====== DATASET ENTRIES

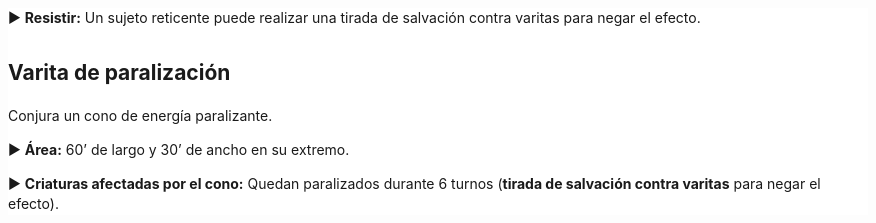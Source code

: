 ▶ **Resistir:** Un sujeto reticente puede realizar una tirada de salvación contra varitas para negar el efecto.

## Varita de paralización

Conjura un cono de energía paralizante.

▶ **Área:** 60’ de largo y 30’ de ancho en su extremo.

▶ **Criaturas afectadas por el cono:** Quedan paralizados durante 6 turnos (**tirada de salvación contra varitas** para negar el efecto).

============

PROBLEM DETAILS: Set down exactly, and only, the lines from the one containing "negar el efecto." to the final line of the data.

TASK RESULT:
: ▶ **Resistir:** Un sujeto reticente puede realizar una tirada de salvación contra varitas para negar el efecto.

## Varita de paralización

Conjura un cono de energía paralizante.

▶ **Área:** 60’ de largo y 30’ de ancho en su extremo.

▶ **Criaturas afectadas por el cono:** Quedan paralizados durante 6 turnos (**tirada de salvación contra varitas** para negar el efecto).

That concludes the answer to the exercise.